Some of you may be aware that one of the reasons I’m called Chickenlady is because I used to live on a farm and have pet chickens. My chickens were a great source of amusement and also education….

I have twin boys who are now 9, but when they were a few years younger I got hold of some fertile eggs because one of my hens (Ethel) was broody. She duly sat on them and produced four cockerels and only two hens. The chicks were lovely but within a few weeks the young cocks had become just that and were harassing all of the hens…several times a day to the point that the favoured hens had no feathers on the tops of their heads and many of them had now got bloody scabs from the over enthusiastic males holding them with their beaks.

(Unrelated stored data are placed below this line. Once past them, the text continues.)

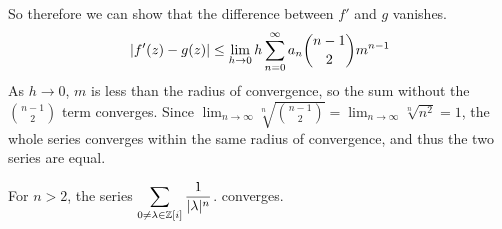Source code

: \documentclass{homework}
\begin{document}
\begin{solution}
\begin{align*}
                                                                                                                                    \end{align*}
                                                                                                                                    So therefore we can show that the difference between $f'$ and $g$ vanishes.
                                                                                                                                    \begin{align*}
                                                                                                                                    \left|f'(z)-g(z)\right|\leq \lim_{h\to 0}h \sum_{n=0}^\infty a_n\binom{n-1}{2}m^{n-1}
                                                                                                                                    \end{align*}
                                                                                                                                    As $h\to 0$, $m$ is less than the radius of convergence, so the sum without the $\binom{n-1}{2}$ term converges. Since $\lim_{n\to\infty} \sqrt[n]{\binom{n-1}{2}} = \lim_{n\to\infty} \sqrt[n]{n^2} = 1$,
                                                                                                                                    the whole series converges within the same radius of convergence, and thus the two series are equal.

                                                                                                                                    \end{solution}
                                                                                                                                    \begin{problem}\label{sum-one-over-gaussian-integers}For $n > 2$, the
                                                                                                                                      series \( \displaystyle\sum_{0 \neq \lambda \in \mathbb{Z}[i]} \frac{1}{|\lambda|^n} \).
                                                                                                                                        converges.
                                                                                                                                        \end{problem}
\end{document}
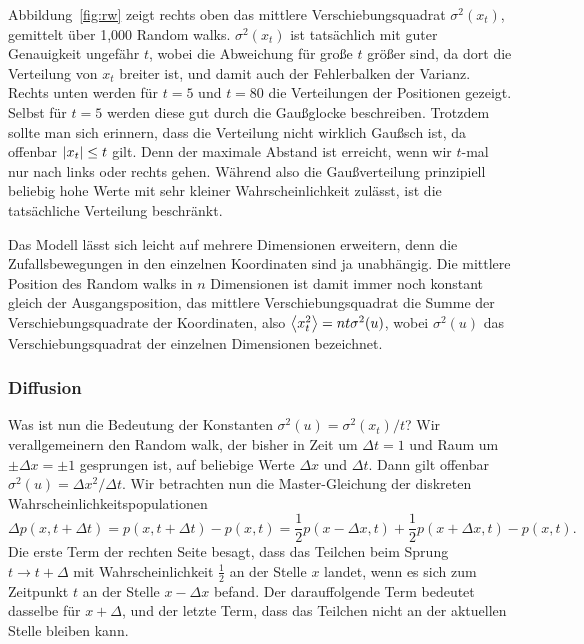 Abbildung~\ref{fig:rw} zeigt rechts oben das mittlere
Verschiebungsquadrat $\sigma^2(x_t)$, gemittelt über 1,000 Random
walks. $\sigma^2(x_t)$ ist tatsächlich mit guter Genauigkeit ungefähr
$t$, wobei die Abweichung für große $t$ größer sind, da dort die
Verteilung von $x_t$ breiter ist, und damit auch der Fehlerbalken der
Varianz. Rechts unten werden für $t=5$ und $t=80$ die Verteilungen der
Positionen gezeigt. Selbst für $t=5$ werden diese gut durch die
Gaußglocke beschreiben.  Trotzdem sollte man sich erinnern, dass die
Verteilung nicht wirklich Gaußsch ist, da offenbar $\left\lvert{x_t}\right\rvert\le t$
gilt. Denn der maximale Abstand ist erreicht, wenn wir $t$-mal nur
nach links oder rechts gehen. Während also die Gaußverteilung
prinzipiell beliebig hohe Werte mit sehr kleiner Wahrscheinlichkeit
zulässt, ist die tatsächliche Verteilung beschränkt.

Das Modell lässt sich leicht auf mehrere Dimensionen erweitern, denn
die Zufallsbewegungen in den einzelnen Koordinaten sind ja
unabhängig. Die mittlere Position des Random walks in $n$ Dimensionen
ist damit immer noch konstant gleich der Ausgangsposition, das
mittlere Verschiebungsquadrat die Summe der Verschiebungsquadrate der
Koordinaten, also $\left\langle{x_t^2}\right\rangle = n t \sigma^2(u)$, wobei
$\sigma^2(u)$ das Verschiebungsquadrat der einzelnen Dimensionen
bezeichnet.

\subsubsection{Diffusion}

Was ist nun die Bedeutung der Konstanten $\sigma^2(u) =
\sigma^2(x_t)/t$?  Wir verallgemeinern den Random walk, der bisher in
Zeit um $\Delta t=1$ und Raum um $\pm\Delta x = \pm 1$ gesprungen ist,
auf beliebige Werte $\Delta x$ und $\Delta t$. Dann gilt offenbar $
\sigma^2(u) = \Delta x^2/\Delta t$. Wir betrachten nun die
Master-Gleichung der diskreten Wahrscheinlichkeitspopulationen
\begin{equation}
  \Delta p(x, t + \Delta t) = p(x, t + \Delta t) - p(x, t) =
  \frac{1}{2}p(x - \Delta x, t) +
  \frac{1}{2}p(x + \Delta x, t) - p(x, t).
\end{equation}
Die erste Term der rechten Seite besagt, dass das Teilchen beim Sprung
$t\to t +\Delta$ mit Wahrscheinlichkeit $\frac{1}{2}$ an der Stelle
$x$ landet, wenn es sich zum Zeitpunkt $t$ an der Stelle $x-\Delta x$
befand. Der darauffolgende Term bedeutet dasselbe für $x+\Delta$, und
der letzte Term, dass das Teilchen nicht an der aktuellen Stelle
bleiben kann.

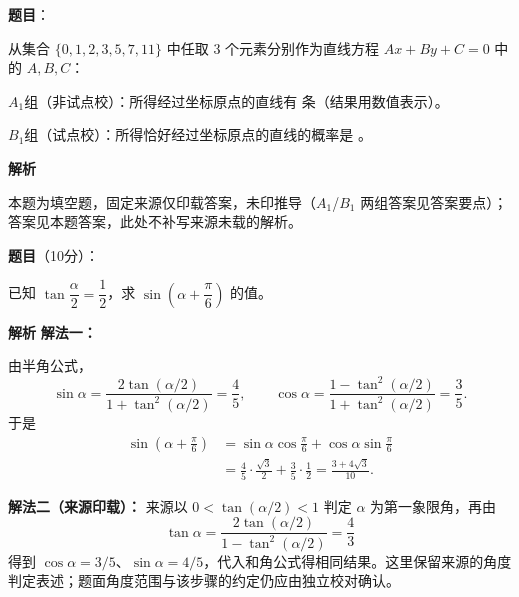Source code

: \begin{answer}

\textbf{题目}：

从集合 $\{0,1,2,3,5,7,11\}$ 中任取 3 个元素分别作为直线方程 $Ax+By+C=0$ 中的 $A,B,C$：

$A_1$组（非试点校）：所得经过坐标原点的直线有 \gkblank{} 条（结果用数值表示）。

$B_1$组（试点校）：所得恰好经过坐标原点的直线的概率是 \gkblank{}。

\textbf{解析}

本题为填空题，固定来源仅印载答案，未印推导（$A_1$/$B_1$ 两组答案见答案要点）；答案见本题答案，此处不补写来源未载的解析。


\end{answer}
\begin{answer}

\textbf{题目}（10分）：

已知 $\tan\dfrac\alpha2=\dfrac12$，求 $\sin\left(\alpha+\dfrac\pi6\right)$ 的值。

\textbf{解析}
\textbf{解法一：}

由半角公式，
\nopagebreak[4]
\[\sin\alpha=\frac{2\tan(\alpha/2)}{1+\tan^2(\alpha/2)}=\frac45,\qquad
\cos\alpha=\frac{1-\tan^2(\alpha/2)}{1+\tan^2(\alpha/2)}=\frac35.\]
于是
\nopagebreak[4]
\[\begin{aligned}
\sin\left(\alpha+\frac\pi6\right)
&=\sin\alpha\cos\frac\pi6+\cos\alpha\sin\frac\pi6\\
&=\frac45\cdot\frac{\sqrt3}{2}+\frac35\cdot\frac12
=\frac{3+4\sqrt3}{10}.
\end{aligned}\]

\textbf{解法二（来源印载）：} 来源以 $0<\tan(\alpha/2)<1$ 判定 $\alpha$ 为第一象限角，再由
\nopagebreak[4]
\[\tan\alpha=\frac{2\tan(\alpha/2)}{1-\tan^2(\alpha/2)}=\frac43\]
得到 $\cos\alpha=3/5$、$\sin\alpha=4/5$，代入和角公式得相同结果。这里保留来源的角度判定表述；题面角度范围与该步骤的约定仍应由独立校对确认。


\end{answer}
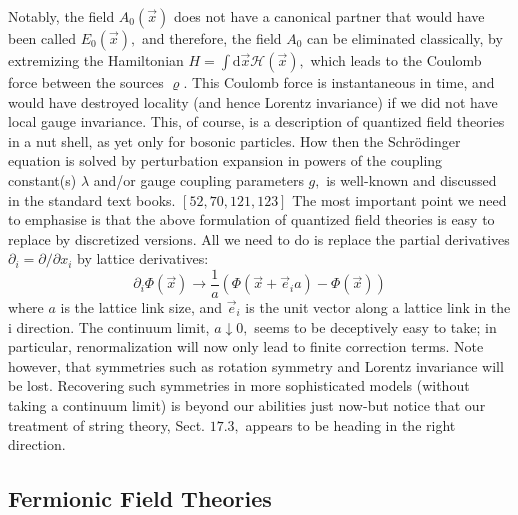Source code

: \documentclass[main.tex]{subfiles}
\begin{document}
Notably, the field $A_{0}(\vec{x})$ does not have a canonical partner that would have been called $E_{0}(\vec{x}),$ and therefore, the field $A_{0}$ can be eliminated classically, by extremizing the Hamiltonian $H=\int \mathrm{d} \vec{x} \mathcal{H}(\vec{x}),$ which leads to the Coulomb force between the sources $\varrho .$ This Coulomb force is instantaneous in time, and would have destroyed locality (and hence Lorentz invariance) if we did not have local gauge invariance. This, of course, is a description of quantized field theories in a nut shell, as yet only for bosonic particles. How then the Schrödinger equation is solved by perturbation expansion in powers of the coupling constant(s) $\lambda$ and/or gauge coupling parameters $g,$ is well-known and discussed in the standard text books. $[52,70,121,123]$
The most important point we need to emphasise is that the above formulation of quantized field theories is easy to replace by discretized versions. All we need to do is replace the partial derivatives $\partial_{i}=\partial / \partial x_{i}$ by lattice derivatives:
$$
\partial_{i} \Phi(\vec{x}) \rightarrow \frac{1}{a}\left(\Phi\left(\vec{x}+\vec{e}_{i} a\right)-\Phi(\vec{x})\right)
$$
where $a$ is the lattice link size, and $\vec{e}_{i}$ is the unit vector along a lattice link in the i direction. The continuum limit, $a \downarrow 0,$ seems to be deceptively easy to take; in particular, renormalization will now only lead to finite correction terms. Note however, that symmetries such as rotation symmetry and Lorentz invariance will be lost. Recovering such symmetries in more sophisticated models (without taking a continuum limit) is beyond our abilities just now-but notice that our treatment of string theory, Sect. $17.3,$ appears to be heading in the right direction.



\subsection{Fermionic Field Theories}\label{ch20.2}
\end{document}
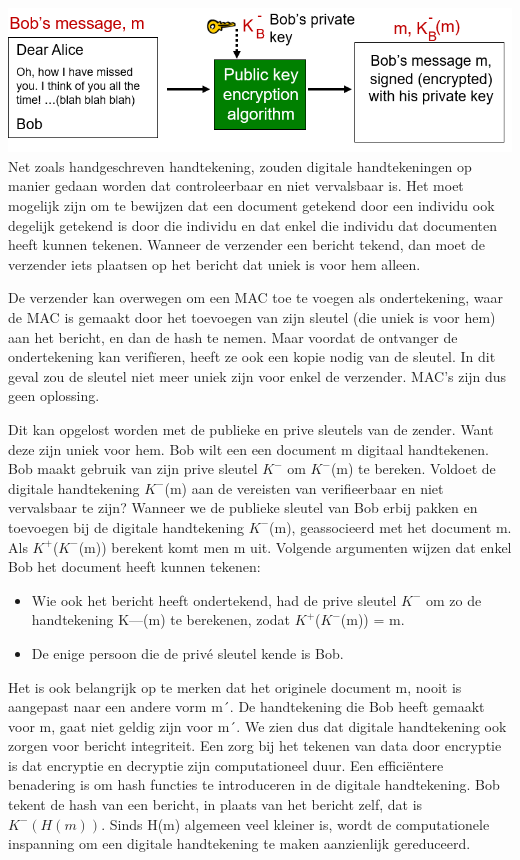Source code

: \includegraphics[width=7in]{./img/imghfdst8/hfdst8puntje7.png}\\[1cm]

Net zoals handgeschreven handtekening, zouden digitale handtekeningen op manier gedaan worden dat controleerbaar en niet vervalsbaar is. Het moet mogelijk zijn om te bewijzen dat een document getekend door een individu ook degelijk getekend is door die individu en dat enkel die individu dat documenten heeft kunnen tekenen.
Wanneer de verzender een bericht tekend, dan moet de verzender iets plaatsen op het bericht dat uniek is voor hem alleen. 

De verzender kan overwegen om een MAC toe te voegen als ondertekening, waar de MAC is gemaakt door het toevoegen van zijn sleutel (die uniek is voor hem) aan het bericht, en dan de hash te nemen. Maar voordat de ontvanger de ondertekening kan verifïeren, heeft ze ook een kopie nodig van de sleutel. In dit geval zou de sleutel niet meer uniek zijn voor enkel de verzender. MAC’s zijn dus geen oplossing.

Dit kan opgelost worden met de publieke en prive sleutels van de zender. Want deze zijn uniek voor hem. Bob wilt een een document m digitaal handtekenen. Bob maakt gebruik van zijn prive sleutel $K^-$
om $K^-$(m) te bereken.
Voldoet de digitale handtekening $K^-$(m) aan de vereisten van verifieerbaar en niet vervalsbaar te zijn? Wanneer we de publieke sleutel van Bob erbij pakken en toevoegen bij de digitale handtekening $K^-$(m), geassocieerd met het document m. Als $K^+$($K^-$(m)) berekent komt men m uit. Volgende argumenten wijzen dat enkel Bob het document heeft kunnen tekenen:

\begin{itemize}
\item Wie ook het bericht heeft ondertekend, had de prive sleutel $K^-$ om zo de handtekening K—(m) te berekenen, zodat $K^+$($K^-$(m)) = m.
\item De enige persoon die de privé sleutel kende is Bob.
\end{itemize}
Het is ook belangrijk op te merken dat het originele document m, nooit is aangepast naar een andere vorm m´. De handtekening die Bob heeft gemaakt voor m, gaat niet geldig zijn voor m´. We zien dus dat digitale handtekening ook zorgen voor bericht integriteit.
Een zorg bij het tekenen van data door encryptie is dat encryptie en decryptie zijn computationeel duur. Een efficiëntere benadering is om hash functies te introduceren in de digitale handtekening. Bob tekent de hash van een bericht, in plaats van het bericht zelf, dat is $K^{-}(H(m))$. Sinds H(m) algemeen veel kleiner is, wordt de computationele inspanning om een digitale handtekening te maken aanzienlijk gereduceerd.

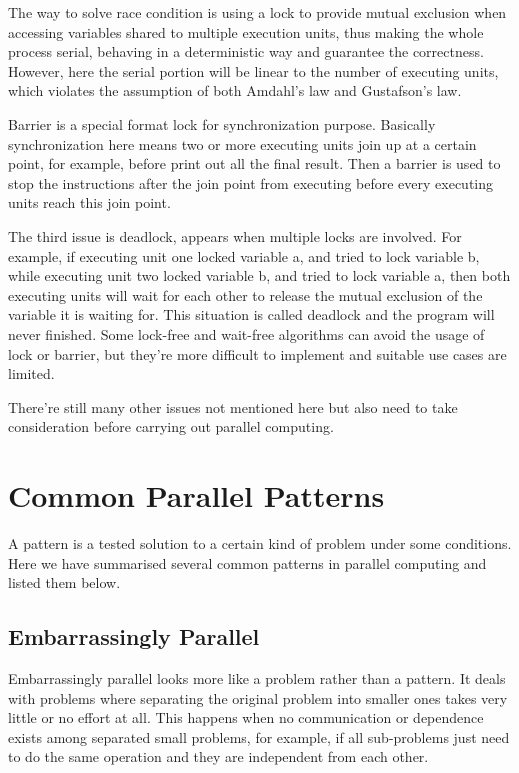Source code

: \documentclass[12pt,a4]{report}
\begin{document}
The way to solve race condition is using a lock to provide mutual exclusion when accessing variables shared to multiple execution units, thus making the whole process serial, behaving in a deterministic way and guarantee the correctness. However, here the serial portion will be linear to the number of executing units, which violates the assumption of both Amdahl's law and Gustafson's law.

Barrier is a special format lock for synchronization purpose. Basically synchronization here means two or more executing units join up at a certain point, for example, before print out all the final result. Then a barrier is used to stop the instructions after the join point from executing before every executing units reach this join point.

The third issue is deadlock, appears when multiple locks are involved. For example, if executing unit one locked variable a, and tried to lock variable b, while executing unit two locked variable b, and tried to lock variable a, then both executing units will wait for each other to release the mutual exclusion of the variable it is waiting for. This situation is called deadlock and the program will never finished. Some lock-free and wait-free algorithms can avoid the usage of lock or barrier, but they're more difficult to implement and suitable use cases are limited.

There're still many other issues not mentioned here but also need to take consideration before carrying out parallel computing.

\section{Common Parallel Patterns}

A pattern is a tested solution to a certain kind of problem under some conditions. Here we have summarised several common patterns in parallel computing and listed them below.

\subsection{Embarrassingly Parallel}

Embarrassingly parallel looks more like a problem rather than a pattern. It deals with problems where separating the original problem into smaller ones takes very little or no effort at all. This happens when no communication or dependence exists among separated small problems, for example, if all sub-problems just need to do the same operation and they are independent from each other.
\end{document}
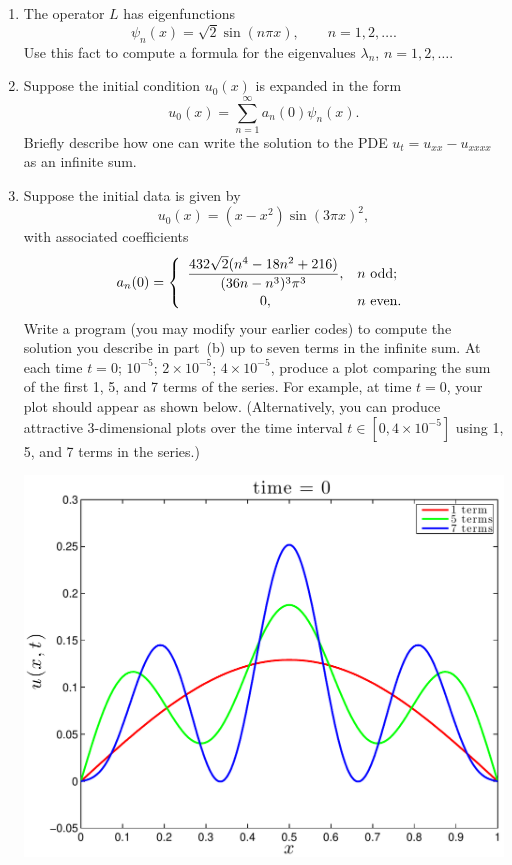 \begin{enumerate}
\item The operator $L$ has eigenfunctions 
       \[ \psi_n(x) = \sqrt{2} \sin(n \pi x), \qquad n=1, 2, \ldots.\]
      Use this fact to compute a formula for the eigenvalues $\lambda_n$,
       $n=1,2, \ldots.$
    
\item Suppose the initial condition $u_0(x)$ is expanded in the form
      \[ u_0(x) = \sum_{n=1}^\infty a_n(0) \psi_n(x).\]
      Briefly describe how one can write the solution to the 
      PDE $u_t = u_{xx}-u_{xxxx}$ as an infinite sum.

\item Suppose the initial data is given by
\[ u_0(x) = (x-x^2) \sin(3\pi x)^2,\]
with associated coefficients
\[ a_n(0) = \left\{ \begin{array}{cl} 
      \displaystyle{{432\sqrt{2} (n^4-18n^2 + 216) \over (36n-n^3)^3 \pi^3}}, & \mbox{$n$ odd}; \\[.75em]
      0, & \mbox{$n$ even}.
\end{array}\right. \]
Write a program (you may modify your earlier codes) to compute the
solution you describe in part~(b) up to seven terms in the infinite sum.
At each time $t=0$; $10^{-5}$; $2\times 10^{-5}$; $4 \times 10^{-5}$, produce a plot comparing 
the sum of the first 1, 5, and 7 terms of the series.
For example, at time $t=0$, your plot should appear as shown below.
(Alternatively, you can produce attractive 3-dimensional plots over the time interval
$t\in [0, 4\times10^{-5}]$ using 1, 5, and 7 terms in the series.)


\begin{center}
\includegraphics[scale=0.5]{fourth_a}
\end{center}
\end{enumerate}

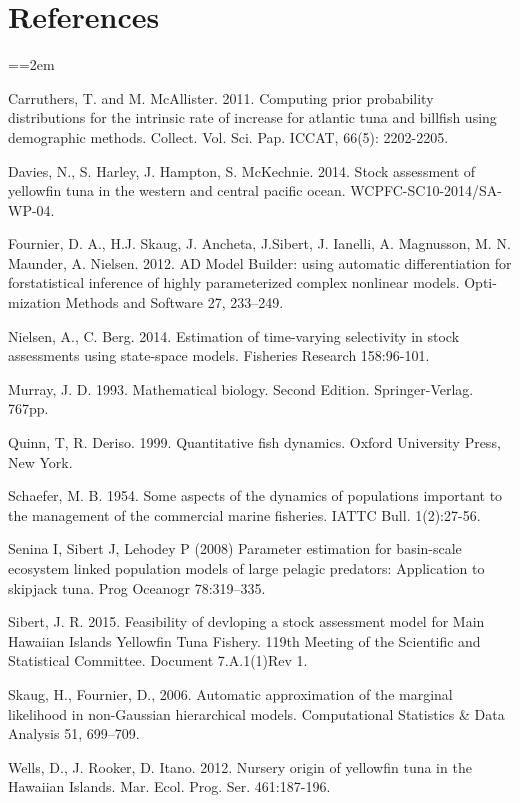 \documentclass[12pt,letterpaper,twoside]{article}
\newcommand\doublespacing{\baselineskip=1.6\normalbaselineskip}
\begin{document}
\section*{References}
{\parindent=0cm \small
\everypar={\hangindent=2em }\par
Carruthers, T. and M. McAllister. 2011.
Computing prior probability distributions for the
intrinsic rate of increase for atlantic tuna and
billfish using demographic methods.
Collect. Vol. Sci. Pap. ICCAT, 66(5): 2202-2205.

Davies, N., S. Harley, J. Hampton, S. McKechnie. 2014. Stock
assessment of yellowfin tuna in the western and central pacific ocean.
WCPFC-SC10-2014/SA-WP-04.

Fournier, D. A., H.J. Skaug, J. Ancheta, J.Sibert, J. Ianelli, 
A. Magnusson, M. N. Maunder, A. Nielsen. 2012. AD Model Builder:
using automatic differentiation for forstatistical inference of highly
parameterized complex nonlinear models. Opti-mization Methods and
Software 27, 233–249.

Nielsen, A., C. Berg. 2014. Estimation of time-varying selectivity
in stock assessments using state-space models. Fisheries Research
158:96-101.

Murray, J. D. 1993. Mathematical biology. Second Edition.
Springer-Verlag. 767pp.

Quinn, T, R. Deriso. 1999. Quantitative fish dynamics. Oxford
University Press, New York.

Schaefer, M. B. 1954. Some aspects of the dynamics of populations
important to the management of the commercial marine fisheries. IATTC
Bull. 1(2):27-56.

Senina I, Sibert J, Lehodey P (2008) Parameter estimation for
basin-scale ecosystem linked population models of large pelagic
predators: Application to skipjack tuna.  Prog Oceanogr 78:319–335.

Sibert, J. R. 2015. Feasibility of devloping a stock assessment
model for Main Hawaiian Islands Yellowfin Tuna Fishery.
119th Meeting of the Scientific and Statistical Committee.
Document 7.A.1(1)Rev 1.

Skaug, H., Fournier, D., 2006. Automatic approximation of the marginal
likelihood in non-Gaussian hierarchical models. Computational
Statistics \& Data Analysis 51, 699–709.

Wells, D., J. Rooker, D. Itano. 2012.  Nursery origin of yellowfin
tuna in the Hawaiian Islands. Mar. Ecol. Prog. Ser. 461:187-196. 
\par}
\end{document}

When your young children have seen hens being given a good seeing to on a regular basis sex education is pretty easy, or so I’d thought. The following conversation is etched on my memory…

Son #1 “Mummy, what is Hector [Hector was the biggest cockerel and therefore it was his house...] doing to all the hens?”

Me “He wants to give them chicks”

The kids were already well aware that hens lay eggs regardless of whether there’s a cockerel about or not (some adults are unaware of this, and more than once I’ve heard an egg referred to as a ‘Chicken abortion’ erm….no it’s unfertilised…and will never ever become a chick, you idiot).

Son #1“But how?”

Me“Ah…well….you know how you have a winkle?”

He nods, interested now (typical male…any mention of genitalia and they’re all ears…as it were…)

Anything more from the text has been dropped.